### About this task
Print the listing exactly, but only as far as the line containing "I picture a drawing\\". The first line and that line are both included.

### Source records
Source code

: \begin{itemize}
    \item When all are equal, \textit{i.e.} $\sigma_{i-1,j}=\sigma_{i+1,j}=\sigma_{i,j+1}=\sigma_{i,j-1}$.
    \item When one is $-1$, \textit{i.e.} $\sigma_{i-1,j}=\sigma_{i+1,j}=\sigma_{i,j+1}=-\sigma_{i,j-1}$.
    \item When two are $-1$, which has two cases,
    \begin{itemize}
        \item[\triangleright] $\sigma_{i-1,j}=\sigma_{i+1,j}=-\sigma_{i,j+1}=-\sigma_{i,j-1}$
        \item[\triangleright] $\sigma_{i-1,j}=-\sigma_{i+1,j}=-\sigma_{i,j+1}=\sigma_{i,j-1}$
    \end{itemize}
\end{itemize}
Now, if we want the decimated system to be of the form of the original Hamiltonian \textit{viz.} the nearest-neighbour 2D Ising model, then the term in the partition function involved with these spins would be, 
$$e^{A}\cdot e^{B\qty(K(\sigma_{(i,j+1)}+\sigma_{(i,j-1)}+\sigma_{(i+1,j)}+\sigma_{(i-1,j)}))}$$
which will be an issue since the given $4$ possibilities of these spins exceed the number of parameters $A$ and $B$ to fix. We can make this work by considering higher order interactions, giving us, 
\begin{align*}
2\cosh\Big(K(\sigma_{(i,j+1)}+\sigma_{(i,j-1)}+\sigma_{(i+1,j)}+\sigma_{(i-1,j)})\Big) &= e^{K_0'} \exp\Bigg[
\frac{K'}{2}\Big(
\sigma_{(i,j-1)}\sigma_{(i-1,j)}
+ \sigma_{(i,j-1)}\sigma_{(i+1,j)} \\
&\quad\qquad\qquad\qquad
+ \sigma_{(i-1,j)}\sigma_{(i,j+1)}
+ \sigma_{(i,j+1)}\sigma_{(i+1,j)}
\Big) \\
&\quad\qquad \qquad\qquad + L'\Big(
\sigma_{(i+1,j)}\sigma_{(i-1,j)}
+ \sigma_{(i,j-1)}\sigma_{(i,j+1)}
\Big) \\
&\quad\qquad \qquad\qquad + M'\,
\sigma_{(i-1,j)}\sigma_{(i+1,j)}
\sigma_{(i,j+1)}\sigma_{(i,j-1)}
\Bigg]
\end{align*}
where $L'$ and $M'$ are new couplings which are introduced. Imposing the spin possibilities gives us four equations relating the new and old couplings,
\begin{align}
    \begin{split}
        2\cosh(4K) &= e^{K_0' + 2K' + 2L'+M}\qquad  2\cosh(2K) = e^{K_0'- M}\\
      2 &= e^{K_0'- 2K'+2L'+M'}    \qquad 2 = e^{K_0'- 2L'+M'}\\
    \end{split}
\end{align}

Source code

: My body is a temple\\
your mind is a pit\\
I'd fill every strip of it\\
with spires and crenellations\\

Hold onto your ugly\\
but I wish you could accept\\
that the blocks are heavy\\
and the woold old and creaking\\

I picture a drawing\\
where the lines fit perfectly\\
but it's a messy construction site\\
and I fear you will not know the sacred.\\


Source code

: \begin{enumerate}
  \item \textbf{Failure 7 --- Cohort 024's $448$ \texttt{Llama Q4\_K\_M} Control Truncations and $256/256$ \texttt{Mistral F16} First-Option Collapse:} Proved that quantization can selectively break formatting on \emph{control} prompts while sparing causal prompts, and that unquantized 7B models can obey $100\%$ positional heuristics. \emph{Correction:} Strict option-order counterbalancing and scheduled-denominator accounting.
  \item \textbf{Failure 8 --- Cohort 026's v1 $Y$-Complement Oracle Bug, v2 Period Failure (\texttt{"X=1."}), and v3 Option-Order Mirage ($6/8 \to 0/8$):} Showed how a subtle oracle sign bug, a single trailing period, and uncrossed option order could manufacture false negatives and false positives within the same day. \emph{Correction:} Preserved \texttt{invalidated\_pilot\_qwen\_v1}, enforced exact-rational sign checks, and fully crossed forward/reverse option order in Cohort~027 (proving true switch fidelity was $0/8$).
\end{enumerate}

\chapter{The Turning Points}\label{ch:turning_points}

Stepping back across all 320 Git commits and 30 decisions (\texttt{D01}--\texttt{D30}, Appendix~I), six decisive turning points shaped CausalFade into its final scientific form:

### Problem solution
Source code

: \begin{itemize}
    \item When all are equal, \textit{i.e.} $\sigma_{i-1,j}=\sigma_{i+1,j}=\sigma_{i,j+1}=\sigma_{i,j-1}$.
    \item When one is $-1$, \textit{i.e.} $\sigma_{i-1,j}=\sigma_{i+1,j}=\sigma_{i,j+1}=-\sigma_{i,j-1}$.
    \item When two are $-1$, which has two cases,
    \begin{itemize}
        \item[\triangleright] $\sigma_{i-1,j}=\sigma_{i+1,j}=-\sigma_{i,j+1}=-\sigma_{i,j-1}$
        \item[\triangleright] $\sigma_{i-1,j}=-\sigma_{i+1,j}=-\sigma_{i,j+1}=\sigma_{i,j-1}$
    \end{itemize}
\end{itemize}
Now, if we want the decimated system to be of the form of the original Hamiltonian \textit{viz.} the nearest-neighbour 2D Ising model, then the term in the partition function involved with these spins would be, 
$$e^{A}\cdot e^{B\qty(K(\sigma_{(i,j+1)}+\sigma_{(i,j-1)}+\sigma_{(i+1,j)}+\sigma_{(i-1,j)}))}$$
which will be an issue since the given $4$ possibilities of these spins exceed the number of parameters $A$ and $B$ to fix. We can make this work by considering higher order interactions, giving us, 
\begin{align*}
2\cosh\Big(K(\sigma_{(i,j+1)}+\sigma_{(i,j-1)}+\sigma_{(i+1,j)}+\sigma_{(i-1,j)})\Big) &= e^{K_0'} \exp\Bigg[
\frac{K'}{2}\Big(
\sigma_{(i,j-1)}\sigma_{(i-1,j)}
+ \sigma_{(i,j-1)}\sigma_{(i+1,j)} \\
&\quad\qquad\qquad\qquad
+ \sigma_{(i-1,j)}\sigma_{(i,j+1)}
+ \sigma_{(i,j+1)}\sigma_{(i+1,j)}
\Big) \\
&\quad\qquad \qquad\qquad + L'\Big(
\sigma_{(i+1,j)}\sigma_{(i-1,j)}
+ \sigma_{(i,j-1)}\sigma_{(i,j+1)}
\Big) \\
&\quad\qquad \qquad\qquad + M'\,
\sigma_{(i-1,j)}\sigma_{(i+1,j)}
\sigma_{(i,j+1)}\sigma_{(i,j-1)}
\Bigg]
\end{align*}
where $L'$ and $M'$ are new couplings which are introduced. Imposing the spin possibilities gives us four equations relating the new and old couplings,
\begin{align}
    \begin{split}
        2\cosh(4K) &= e^{K_0' + 2K' + 2L'+M}\qquad  2\cosh(2K) = e^{K_0'- M}\\
      2 &= e^{K_0'- 2K'+2L'+M'}    \qquad 2 = e^{K_0'- 2L'+M'}\\
    \end{split}
\end{align}

Source code

: My body is a temple\\
your mind is a pit\\
I'd fill every strip of it\\
with spires and crenellations\\

Hold onto your ugly\\
but I wish you could accept\\
that the blocks are heavy\\
and the woold old and creaking\\

I picture a drawing\\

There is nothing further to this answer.